Give back the records below exactly, every one, with no pictures.

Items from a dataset
===
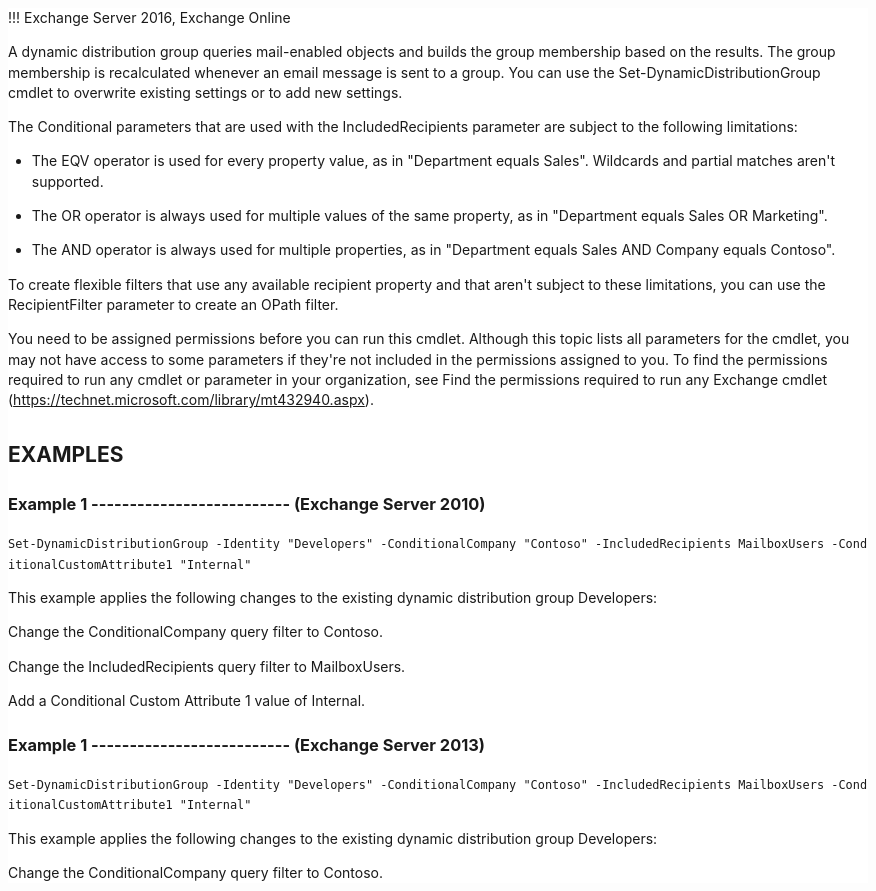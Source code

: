 !!! Exchange Server 2016, Exchange Online

A dynamic distribution group queries mail-enabled objects and builds the group membership based on the results. The group membership is recalculated whenever an email message is sent to a group. You can use the Set-DynamicDistributionGroup cmdlet to overwrite existing settings or to add new settings.

The Conditional parameters that are used with the IncludedRecipients parameter are subject to the following limitations:

- The EQV operator is used for every property value, as in "Department equals Sales". Wildcards and partial matches aren't supported.

- The OR operator is always used for multiple values of the same property, as in "Department equals Sales OR Marketing".

- The AND operator is always used for multiple properties, as in "Department equals Sales AND Company equals Contoso".

To create flexible filters that use any available recipient property and that aren't subject to these limitations, you can use the RecipientFilter parameter to create an OPath filter.

You need to be assigned permissions before you can run this cmdlet. Although this topic lists all parameters for the cmdlet, you may not have access to some parameters if they're not included in the permissions assigned to you. To find the permissions required to run any cmdlet or parameter in your organization, see Find the permissions required to run any Exchange cmdlet (https://technet.microsoft.com/library/mt432940.aspx).

## EXAMPLES

### Example 1 -------------------------- (Exchange Server 2010)
```
Set-DynamicDistributionGroup -Identity "Developers" -ConditionalCompany "Contoso" -IncludedRecipients MailboxUsers -ConditionalCustomAttribute1 "Internal"
```

This example applies the following changes to the existing dynamic distribution group Developers:


Change the ConditionalCompany query filter to Contoso.

Change the IncludedRecipients query filter to MailboxUsers.

Add a Conditional Custom Attribute 1 value of Internal.

### Example 1 -------------------------- (Exchange Server 2013)
```
Set-DynamicDistributionGroup -Identity "Developers" -ConditionalCompany "Contoso" -IncludedRecipients MailboxUsers -ConditionalCustomAttribute1 "Internal"
```

This example applies the following changes to the existing dynamic distribution group Developers:


Change the ConditionalCompany query filter to Contoso.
===
• **WRITTEN ANSWER**:
Source code

: !!! Exchange Server 2016, Exchange Online

A dynamic distribution group queries mail-enabled objects and builds the group membership based on the results. The group membership is recalculated whenever an email message is sent to a group. You can use the Set-DynamicDistributionGroup cmdlet to overwrite existing settings or to add new settings.

The Conditional parameters that are used with the IncludedRecipients parameter are subject to the following limitations:

- The EQV operator is used for every property value, as in "Department equals Sales". Wildcards and partial matches aren't supported.

- The OR operator is always used for multiple values of the same property, as in "Department equals Sales OR Marketing".

- The AND operator is always used for multiple properties, as in "Department equals Sales AND Company equals Contoso".

To create flexible filters that use any available recipient property and that aren't subject to these limitations, you can use the RecipientFilter parameter to create an OPath filter.

You need to be assigned permissions before you can run this cmdlet. Although this topic lists all parameters for the cmdlet, you may not have access to some parameters if they're not included in the permissions assigned to you. To find the permissions required to run any cmdlet or parameter in your organization, see Find the permissions required to run any Exchange cmdlet (https://technet.microsoft.com/library/mt432940.aspx).

## EXAMPLES

### Example 1 -------------------------- (Exchange Server 2010)
```
Set-DynamicDistributionGroup -Identity "Developers" -ConditionalCompany "Contoso" -IncludedRecipients MailboxUsers -ConditionalCustomAttribute1 "Internal"
```

This example applies the following changes to the existing dynamic distribution group Developers:


Change the ConditionalCompany query filter to Contoso.

Change the IncludedRecipients query filter to MailboxUsers.

Add a Conditional Custom Attribute 1 value of Internal.

### Example 1 -------------------------- (Exchange Server 2013)
```
Set-DynamicDistributionGroup -Identity "Developers" -ConditionalCompany "Contoso" -IncludedRecipients MailboxUsers -ConditionalCustomAttribute1 "Internal"
```

This example applies the following changes to the existing dynamic distribution group Developers:


Change the ConditionalCompany query filter to Contoso.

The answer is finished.